CUSIP No. 982345100 | 13D | Page 2 of 4 Pages |
1 | NAME OF REPORTING PERSON Joseph H. Moglia | |
2 | CHECK THE APPROPRIATE BOX IF A MEMBER OF A GROUP | (a) (b) |
3 | SEC USE ONLY | |
4 | SOURCE OF FUNDS PF | |
5 | CHECK IF DISCLOSURE OF LEGAL PROCEEDINGS IS REQUIRED PURSUANT TO ITEM 2(d) OR 2(e) | |
6 | CITIZENSHIP OR PLACE OF ORGANIZATION United States of America | |
NUMBER OF SHARES BENEFICIALLY OWNED BY EACH REPORTING PERSON WITH | 7 | Sole Voting Power 0 |
8 | Shared Voting Power 0 |
9 | Sole Dispositive Power 0 |
10 | Shared Dispositive Power 0 |
11 | AGGREGATE AMOUNT BENEFICIALLY OWNED BY EACH REPORTING PERSON 0 |
12 | CHECK IF THE AGGREGATE AMOUNT IN ROW (11) EXCLUDES CERTAIN SHARES | |
13 | PERCENT OF CLASS REPRESENTED BY AMOUNT IN ROW (11) 0% | |
14 | TYPE OF REPORTING PERSON IN | |
| | | | |
CUSIP No. 982345100 | 13D | Page 3 of 4 Pages |
This Amendment No. 1 (this “Amendment”) amends and supplements the Schedule 13D filed on September 12, 2019 (the “Original Schedule 13D” and, as amended and supplemented by this Amendment, this “Statement”).
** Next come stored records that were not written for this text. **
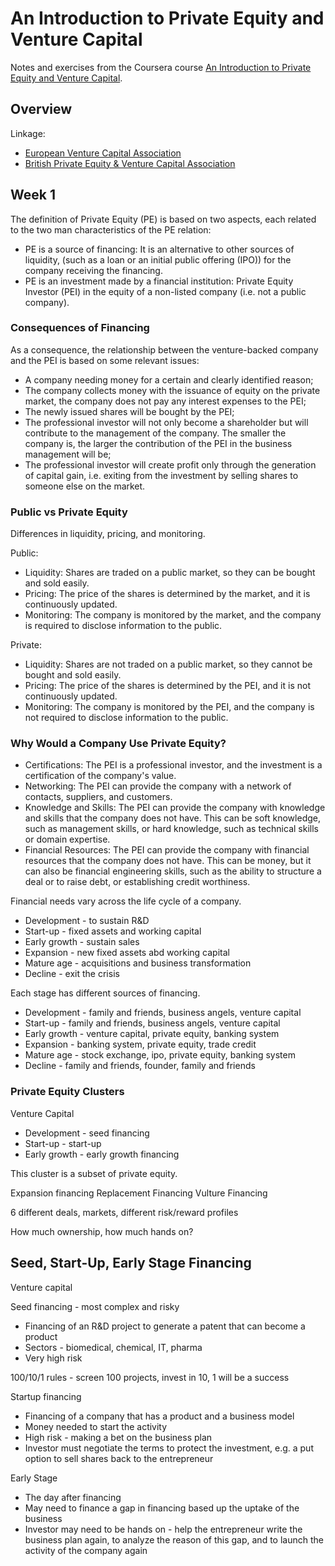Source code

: # An Introduction to Private Equity and Venture Capital

Notes and exercises from the Coursera course [An Introduction to Private Equity and Venture Capital](https://www.coursera.org/learn/private-equity-venture-capital).

## Overview

Linkage: 


* [European Venture Capital Association](http://www.evca.eu/)
* [British Private Equity & Venture Capital Association](http://www.bvca.co.uk/)

## Week 1

The definition of Private Equity (PE) is based on two aspects, each related to the
two man characteristics of the PE relation:

- PE is a source of financing: It is an alternative to other sources of
liquidity, (such as a loan or an initial public offering (IPO)) for the
company receiving the financing.
- PE is an investment made by a financial institution: Private Equity
Investor (PEI) in the equity of a non-listed company (i.e. not a public
company).

### Consequences of Financing

As a consequence, the relationship between the venture-backed company and the
PEI is based on some relevant issues:

- A company needing money for a certain and clearly identified reason;
- The company collects money with the issuance of equity on the private market,
the company does not pay any interest expenses to the PEI;
- The newly issued shares will be bought by the PEI;
- The professional investor will not only become a shareholder but will contribute
to the management of the company. The smaller the company is, the larger the
contribution of the PEI in the business management will be;
- The professional investor will create profit only through the generation of capital
gain, i.e. exiting from the investment by selling shares to someone else on the
market. 

### Public vs Private Equity

Differences in liquidity, pricing, and monitoring.

Public:

- Liquidity: Shares are traded on a public market, so they can be bought and sold
easily.
- Pricing: The price of the shares is determined by the market, and it is
continuously updated.
- Monitoring: The company is monitored by the market, and the company is
required to disclose information to the public.

Private:

- Liquidity: Shares are not traded on a public market, so they cannot be bought
and sold easily.
- Pricing: The price of the shares is determined by the PEI, and it is not
continuously updated.
- Monitoring: The company is monitored by the PEI, and the company is not
required to disclose information to the public.

### Why Would a Company Use Private Equity?

- Certifications: The PEI is a professional investor, and the investment is a
certification of the company's value.
- Networking: The PEI can provide the company with a network of contacts, suppliers,
and customers.
- Knowledge and Skills: The PEI can provide the company with knowledge and skills
that the company does not have. This can be soft knowledge, such as management
skills, or hard knowledge, such as technical skills or domain expertise.
- Financial Resources: The PEI can provide the company with financial resources
that the company does not have. This can be money, but it can also be financial
engineering skills, such as the ability to structure a deal or to raise debt, or
establishing credit worthiness.

Financial needs vary across the life cycle of a company.

* Development - to sustain R&D
* Start-up - fixed assets and working capital
* Early growth - sustain sales
* Expansion - new fixed assets abd working capital
* Mature age - acquisitions and business transformation
* Decline - exit the crisis

Each stage has different sources of financing.

* Development - family and friends, business angels, venture capital
* Start-up - family and friends, business angels, venture capital
* Early growth - venture capital, private equity, banking system
* Expansion - banking system, private equity, trade credit
* Mature age - stock exchange, ipo, private equity, banking system
* Decline - family and friends, founder, family and friends



### Private Equity Clusters

Venture Capital

* Development - seed financing
* Start-up - start-up
* Early growth - early growth financing

This cluster is a subset of private equity.

Expansion financing
Replacement Financing
Vulture Financing

6 different deals, markets, different risk/reward profiles

How much ownership, how much hands on?

## Seed, Start-Up, Early Stage Financing

Venture capital

Seed financing - most complex and risky

* Financing of an R&D project to generate a patent that can become a product
* Sectors - biomedical, chemical, IT, pharma
* Very high risk

100/10/1 rules - screen 100 projects, invest in 10, 1 will be a success

Startup financing

* Financing of a company that has a product and a business model
* Money needed to start the activity
* High risk - making a bet on the business plan
* Investor must negotiate the terms to protect the investment, e.g. a put option to sell shares back to the entrepreneur

Early Stage

* The day after financing
* May need to finance a gap in financing based up the uptake of the business
* Investor may need to be hands on -  help the entrepreneur write the business plan again, to analyze the reason of this gap, and to launch the activity of the company again




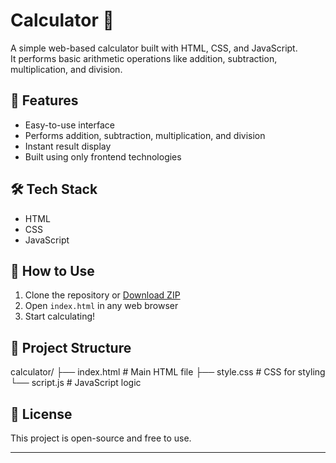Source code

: # Calculator 🔢

A simple web-based calculator built with HTML, CSS, and JavaScript.  
It performs basic arithmetic operations like addition, subtraction, multiplication, and division.

## 🚀 Features

- Easy-to-use interface
- Performs addition, subtraction, multiplication, and division
- Instant result display
- Built using only frontend technologies

## 🛠️ Tech Stack

- HTML
- CSS
- JavaScript

## 🔧 How to Use

1. Clone the repository or [Download ZIP](https://github.com/anantha-tirumala-rayudu/calculator/archive/refs/heads/main.zip)
2. Open `index.html` in any web browser
3. Start calculating!


## 📂 Project Structure
calculator/
├── index.html # Main HTML file
├── style.css # CSS for styling
└── script.js # JavaScript logic

## 📄 License

This project is open-source and free to use.

---



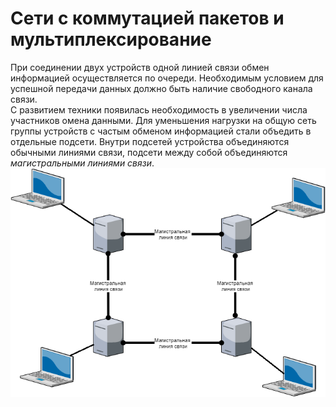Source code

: # Сети с коммутацией пакетов и мультиплексирование
При соединении двух устройств одной линией связи обмен информацией осуществляется по очереди. Необходимым условием для успешной передачи данных должно быть наличие свободного канала связи.  
С развитием техники появилась необходимость в увеличении числа участников омена данными. Для уменьшения нагрузки на общую сеть группы устройств с частым обменом информацией стали объедить в отдельные подсети. Внутри подсетей устройства объединяются обычными линиями связи, подсети между собой объединяются *магистральными линиями связи*.  
![Магистральные линии связи](img/network.png)
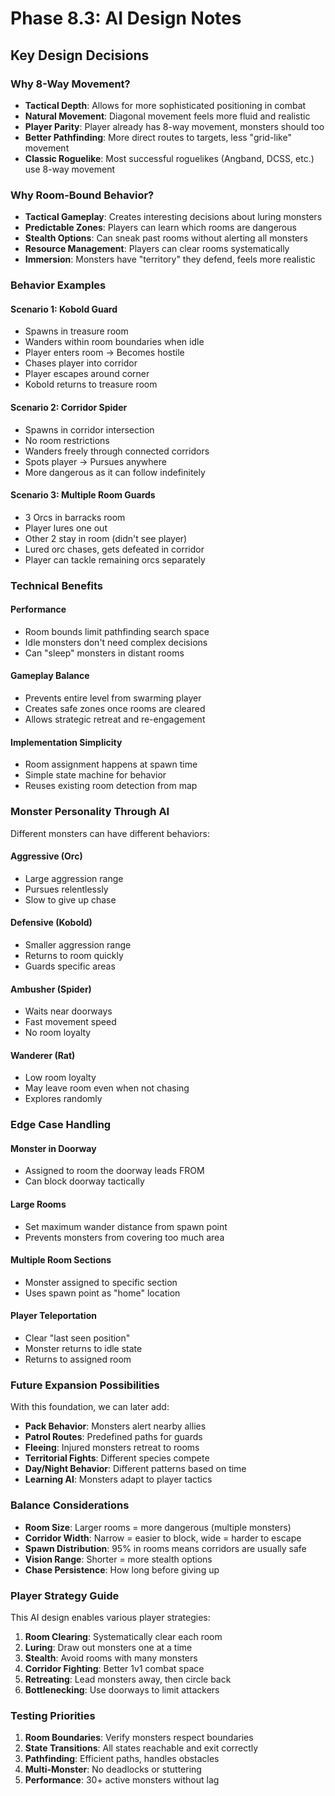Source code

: # Phase 8.3: AI Design Notes

## Key Design Decisions

### Why 8-Way Movement?

- **Tactical Depth**: Allows for more sophisticated positioning in combat
- **Natural Movement**: Diagonal movement feels more fluid and realistic
- **Player Parity**: Player already has 8-way movement, monsters should too
- **Better Pathfinding**: More direct routes to targets, less "grid-like" movement
- **Classic Roguelike**: Most successful roguelikes (Angband, DCSS, etc.) use 8-way movement

### Why Room-Bound Behavior?

- **Tactical Gameplay**: Creates interesting decisions about luring monsters
- **Predictable Zones**: Players can learn which rooms are dangerous
- **Stealth Options**: Can sneak past rooms without alerting all monsters
- **Resource Management**: Players can clear rooms systematically
- **Immersion**: Monsters have "territory" they defend, feels more realistic

### Behavior Examples

#### Scenario 1: Kobold Guard

- Spawns in treasure room
- Wanders within room boundaries when idle
- Player enters room → Becomes hostile
- Chases player into corridor
- Player escapes around corner
- Kobold returns to treasure room

#### Scenario 2: Corridor Spider

- Spawns in corridor intersection
- No room restrictions
- Wanders freely through connected corridors
- Spots player → Pursues anywhere
- More dangerous as it can follow indefinitely

#### Scenario 3: Multiple Room Guards

- 3 Orcs in barracks room
- Player lures one out
- Other 2 stay in room (didn't see player)
- Lured orc chases, gets defeated in corridor
- Player can tackle remaining orcs separately

### Technical Benefits

#### Performance

- Room bounds limit pathfinding search space
- Idle monsters don't need complex decisions
- Can "sleep" monsters in distant rooms

#### Gameplay Balance

- Prevents entire level from swarming player
- Creates safe zones once rooms are cleared
- Allows strategic retreat and re-engagement

#### Implementation Simplicity

- Room assignment happens at spawn time
- Simple state machine for behavior
- Reuses existing room detection from map

### Monster Personality Through AI

Different monsters can have different behaviors:

#### Aggressive (Orc)

- Large aggression range
- Pursues relentlessly
- Slow to give up chase

#### Defensive (Kobold)

- Smaller aggression range
- Returns to room quickly
- Guards specific areas

#### Ambusher (Spider)

- Waits near doorways
- Fast movement speed
- No room loyalty

#### Wanderer (Rat)

- Low room loyalty
- May leave room even when not chasing
- Explores randomly

### Edge Case Handling

#### Monster in Doorway

- Assigned to room the doorway leads FROM
- Can block doorway tactically

#### Large Rooms

- Set maximum wander distance from spawn point
- Prevents monsters from covering too much area

#### Multiple Room Sections

- Monster assigned to specific section
- Uses spawn point as "home" location

#### Player Teleportation

- Clear "last seen position"
- Monster returns to idle state
- Returns to assigned room

### Future Expansion Possibilities

With this foundation, we can later add:

- **Pack Behavior**: Monsters alert nearby allies
- **Patrol Routes**: Predefined paths for guards
- **Fleeing**: Injured monsters retreat to rooms
- **Territorial Fights**: Different species compete
- **Day/Night Behavior**: Different patterns based on time
- **Learning AI**: Monsters adapt to player tactics

### Balance Considerations

- **Room Size**: Larger rooms = more dangerous (multiple monsters)
- **Corridor Width**: Narrow = easier to block, wide = harder to escape
- **Spawn Distribution**: 95% in rooms means corridors are usually safe
- **Vision Range**: Shorter = more stealth options
- **Chase Persistence**: How long before giving up

### Player Strategy Guide

This AI design enables various player strategies:

1. **Room Clearing**: Systematically clear each room
2. **Luring**: Draw out monsters one at a time
3. **Stealth**: Avoid rooms with many monsters
4. **Corridor Fighting**: Better 1v1 combat space
5. **Retreating**: Lead monsters away, then circle back
6. **Bottlenecking**: Use doorways to limit attackers

### Testing Priorities

1. **Room Boundaries**: Verify monsters respect boundaries
2. **State Transitions**: All states reachable and exit correctly
3. **Pathfinding**: Efficient paths, handles obstacles
4. **Multi-Monster**: No deadlocks or stuttering
5. **Performance**: 30+ active monsters without lag
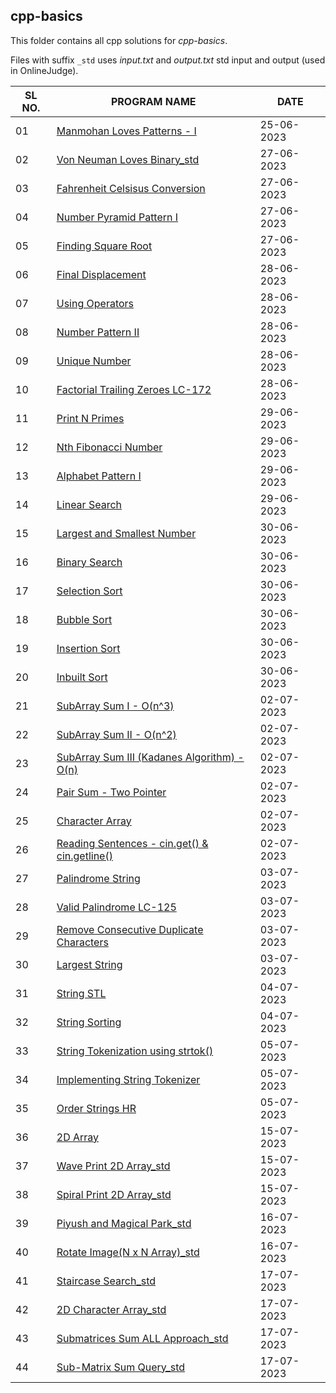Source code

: ## cpp-basics

This folder contains all cpp solutions for _cpp-basics_.

Files with suffix `_std` uses _input.txt_ and _output.txt_ std input and output (used in OnlineJudge).

| SL NO. | PROGRAM NAME                                                                                            | DATE       |
| ------ | ------------------------------------------------------------------------------------------------------- | ---------- |
| 01     | [Manmohan Loves Patterns - I](<01_Manmohan Loves Patterns - I.cpp>)                                     | 25-06-2023 |
| 02     | [Von Neuman Loves Binary_std](<02_Von Neuman Loves Binary_std.cpp>)                                     | 27-06-2023 |
| 03     | [Fahrenheit Celsisus Conversion](<03_Fahrenheit Celsisus Conversion.cpp>)                               | 27-06-2023 |
| 04     | [Number Pyramid Pattern I](<04_Number Pyramid Pattern I.cpp>)                                           | 27-06-2023 |
| 05     | [Finding Square Root](<05_Finding Square Root.cpp>)                                                     | 27-06-2023 |
| 06     | [Final Displacement](<06_Final Displacement.cpp>)                                                       | 28-06-2023 |
| 07     | [Using Operators](<07_Using Operators.cpp>)                                                             | 28-06-2023 |
| 08     | [Number Pattern II](<08_Number Pattern II.cpp>)                                                         | 28-06-2023 |
| 09     | [Unique Number](<09_Unique Number.cpp>)                                                                 | 28-06-2023 |
| 10     | [Factorial Trailing Zeroes LC-172](<10_Factorial Trailing Zeroes LC-172.cpp>)                           | 28-06-2023 |
| 11     | [Print N Primes](<11_Print N Primes.cpp>)                                                               | 29-06-2023 |
| 12     | [Nth Fibonacci Number](<12_Nth Fibonacci Number.cpp>)                                                   | 29-06-2023 |
| 13     | [Alphabet Pattern I](<13_Alphabet Pattern I.cpp>)                                                       | 29-06-2023 |
| 14     | [Linear Search](<14_Linear Search.cpp>)                                                                 | 29-06-2023 |
| 15     | [Largest and Smallest Number](<15_Largest and Smallest Number.cpp>)                                     | 30-06-2023 |
| 16     | [Binary Search](<16_Binary Search.cpp>)                                                                 | 30-06-2023 |
| 17     | [Selection Sort](<17_Selection Sort.cpp>)                                                               | 30-06-2023 |
| 18     | [Bubble Sort](<18_Bubble Sort.cpp>)                                                                     | 30-06-2023 |
| 19     | [Insertion Sort](<19_Insertion Sort.cpp>)                                                               | 30-06-2023 |
| 20     | [Inbuilt Sort](<20_Inbuilt Sort.cpp>)                                                                   | 30-06-2023 |
| 21     | [SubArray Sum I - O(n^3)](<21_SubArray Sum I - O(n3).cpp>)                                              | 02-07-2023 |
| 22     | [SubArray Sum II - O(n^2)](<22_SubArray Sum II - O(n2).cpp>)                                            | 02-07-2023 |
| 23     | [SubArray Sum III (Kadanes Algorithm) - O(n)](<23_SubArray Sum III (Kadanes Algorithm) - O(n).cpp>)     | 02-07-2023 |
| 24     | [Pair Sum - Two Pointer](<24_Pair Sum - Two Pointer.cpp>)                                               | 02-07-2023 |
| 25     | [Character Array](<25_Character Array.cpp>)                                                             | 02-07-2023 |
| 26     | [Reading Sentences - cin.get() & cin.getline()](<26_Reading Sentences - cin.get() & cin.getline().cpp>) | 02-07-2023 |
| 27     | [Palindrome String](<27_Palindrome String.cpp>)                                                         | 03-07-2023 |
| 28     | [Valid Palindrome LC-125](<28_Valid Palindrome LC-125.cpp>)                                             | 03-07-2023 |
| 29     | [Remove Consecutive Duplicate Characters](<29_Remove Consecutive Duplicate Characters.cpp>)             | 03-07-2023 |
| 30     | [Largest String](<30_Largest String.cpp>)                                                               | 03-07-2023 |
| 31     | [String STL](<31_String STL.cpp>)                                                                       | 04-07-2023 |
| 32     | [String Sorting](<32_String Sorting.cpp>)                                                               | 04-07-2023 |
| 33     | [String Tokenization using strtok()](<33_String Tokenization using strtok().cpp>)                       | 05-07-2023 |
| 34     | [Implementing String Tokenizer](<34_Implementing String Tokenizer.cpp>)                                 | 05-07-2023 |
| 35     | [Order Strings HR](<35_Order Strings HR.cpp>)                                                           | 05-07-2023 |
| 36     | [2D Array](<36_2D Array.cpp>)                                                                           | 15-07-2023 |
| 37 | [Wave Print 2D Array_std](<37_Wave_Print_2D_Array_std.cpp>) | 15-07-2023 |
| 38 | [Spiral Print 2D Array_std](<38_Spiral_Print_2D_Array_std.cpp>) | 15-07-2023 |
| 39 | [Piyush and Magical Park_std](<39_Piyush_and_Magical_Park_std.cpp>) | 16-07-2023 |
| 40 | [Rotate Image(N x N Array)_std](<40_Rotate_Image-N_x_N_Array_std.cpp>) | 16-07-2023 |
| 41 | [Staircase Search_std](<41_Staircase_Search_std.cpp>) | 17-07-2023 |
| 42 | [2D Character Array_std](<42_2D_Character_Array_std.cpp>) | 17-07-2023 |
| 43 | [Submatrices Sum ALL Approach_std](<43_Submatrices_Sum_ALL_Approach_std.cpp>) | 17-07-2023 |
| 44 | [Sub-Matrix Sum Query_std](<44_Sub-Matrix_Sum_Query_std.cpp>) | 17-07-2023 | 
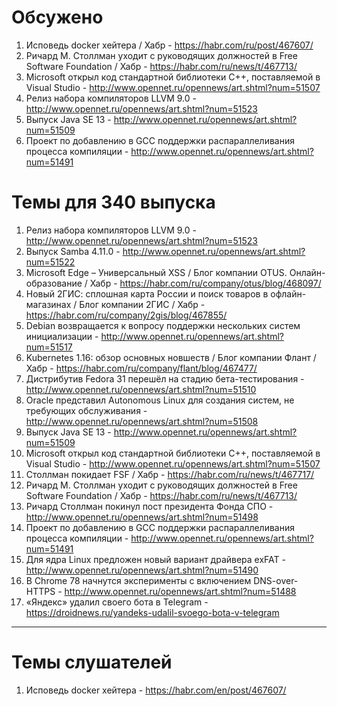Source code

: # Обсужено
1. Исповедь docker хейтера / Хабр - https://habr.com/ru/post/467607/
1. Ричард М. Столлман уходит с руководящих должностей в Free Software Foundation / Хабр - https://habr.com/ru/news/t/467713/
1. Microsoft открыл код стандартной библиотеки С++, поставляемой в Visual Studio - http://www.opennet.ru/opennews/art.shtml?num=51507
1. Релиз набора компиляторов LLVM 9.0 - http://www.opennet.ru/opennews/art.shtml?num=51523
1. Выпуск Java SE 13 - http://www.opennet.ru/opennews/art.shtml?num=51509
1. Проект по добавлению в GCC поддержки распараллеливания процесса компиляции - http://www.opennet.ru/opennews/art.shtml?num=51491


# Темы для 340 выпуска
1. Релиз набора компиляторов LLVM 9.0 - http://www.opennet.ru/opennews/art.shtml?num=51523
1. Выпуск Samba 4.11.0 - http://www.opennet.ru/opennews/art.shtml?num=51522
1. Microsoft Edge – Универсальный XSS / Блог компании OTUS. Онлайн-образование / Хабр - https://habr.com/ru/company/otus/blog/468097/
1. Новый 2ГИС: сплошная карта России и поиск товаров в офлайн-магазинах / Блог компании 2ГИС / Хабр - https://habr.com/ru/company/2gis/blog/467855/
1. Debian возвращается к вопросу поддержки нескольких систем инициализации - http://www.opennet.ru/opennews/art.shtml?num=51517
1. Kubernetes 1.16: обзор основных новшеств / Блог компании Флант / Хабр - https://habr.com/ru/company/flant/blog/467477/
1. Дистрибутив Fedora 31 перешёл на стадию бета-тестирования - http://www.opennet.ru/opennews/art.shtml?num=51510
1. Oracle представил Autonomous Linux для создания систем, не требующих обслуживания - http://www.opennet.ru/opennews/art.shtml?num=51508
1. Выпуск Java SE 13 - http://www.opennet.ru/opennews/art.shtml?num=51509
1. Microsoft открыл код стандартной библиотеки С++, поставляемой в Visual Studio - http://www.opennet.ru/opennews/art.shtml?num=51507
1. Столлман покидает FSF / Хабр - https://habr.com/ru/news/t/467717/
1. Ричард М. Столлман уходит с руководящих должностей в Free Software Foundation / Хабр - https://habr.com/ru/news/t/467713/
1. Ричард Столлман покинул пост президента Фонда СПО - http://www.opennet.ru/opennews/art.shtml?num=51498
1. Проект по добавлению в GCC поддержки распараллеливания процесса компиляции - http://www.opennet.ru/opennews/art.shtml?num=51491
1. Для ядра Linux предложен новый вариант драйвера exFAT - http://www.opennet.ru/opennews/art.shtml?num=51490
1. В Chrome 78 начнутся эксперименты с включением DNS-over-HTTPS - http://www.opennet.ru/opennews/art.shtml?num=51488
1. «Яндекс» удалил своего бота в Telegram - https://droidnews.ru/yandeks-udalil-svoego-bota-v-telegram

---

# Темы слушателей

1. Исповедь docker хейтера - https://habr.com/en/post/467607/
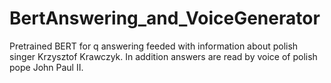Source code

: # BertAnswering_and_VoiceGenerator
Pretrained BERT for q answering feeded with information about polish singer Krzysztof Krawczyk. In addition answers are read by voice of polish pope John Paul II.
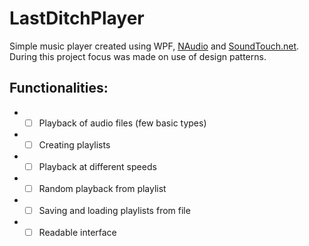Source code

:# LastDitchPlayer
Simple music player created using WPF, [NAudio](https://github.com/naudio/NAudio) and [SoundTouch.net](https://github.com/owoudenberg/soundtouch.net). 
During this project focus was made on use of design patterns.

## Functionalities:
* - [ ] Playback of audio files (few basic types)
* - [ ] Creating playlists
* - [ ] Playback at different speeds
* - [ ] Random playback from playlist
* - [ ] Saving and loading playlists from file
* - [ ] Readable interface
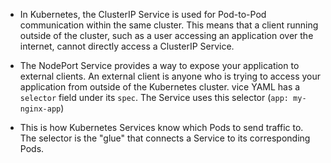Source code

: 
- In Kubernetes, the ClusterIP Service is used for Pod-to-Pod communication within the same cluster. This means that a client running outside of the cluster, such as a user accessing an application over the internet, cannot directly access a ClusterIP Service.

- The NodePort Service provides a way to expose your application to external clients. An external client is anyone who is trying to access your application from outside of the Kubernetes cluster.
vice YAML has a `selector` field under its `spec`. The Service uses this selector (`app: my-nginx-app`)

- This is how Kubernetes Services know which Pods to send traffic to. The selector is the "glue" that connects a Service to its corresponding Pods.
Capitalized terms used in this Amendment and not otherwise defined shall have the same meanings ascribed to them in the Original Schedule 13D.
| Item 4. | Purpose of Transaction. |
This Amendment amends Item 4 of the Original Schedule 13D to include the following after the final paragraph thereof:
On December 30, 2020, Mr. Moglia sold 1,165,877 shares of the Common Stock to certain stockholders of the Company in a privately negotiated transaction at a price of $0.20 per share for total proceeds of $233,175.40.
| Item 5. | Interest in Securities of the Issuer. |
This Amendment amends Item 5 of the Original Schedule 13D in its entirety as set forth below:
(a) Mr. Moglia beneficially owns in the aggregate 0 shares of Common Stock, which represents approximately 0% of the Company’s outstanding shares of Common Stock.
The percentage ownership of shares of Common Stock set forth in this Statement is based on the 19,839,777 shares of Common Stock reported by the Company as outstanding as of November 12, 2020 in the Company’s Quarterly Report on Form 10-Q for the quarter ended September 30, 2020.
(b) Mr. Moglia beneficially owns, and has the sole power to direct the voting and disposition of, the shares of Common Stock disclosed as beneficially owned by Mr. Moglia in this Statement.
(c) Other than the privately negotiated transaction described in Item 4 above, no other transactions have been effected by Mr. Moglia in the Common Stock during the past 60 days.
(d) Not applicable.
(e) As a result of the privately negotiated transaction described herein, on December 30, 2020, Mr. Moglia ceased to be a beneficial owner of more than five percent of the Common Stock. Accordingly, this Amendment represents the final amendment to the Original Schedule 13D and constitutes an exit filing for Mr. Moglia.
| Item 6. | Contracts, Arrangements, Understandings or Relationships With Respect to Securities of the Issuer. |
The information set forth in Item 4 above is incorporated herein by reference.
CUSIP No. 982345100 | 13D | Page 4 of 4 Pages |
SIGNATURE
After reasonable inquiry and to the best of my knowledge and belief, I certify that the information set forth in this Statement is true, complete and correct.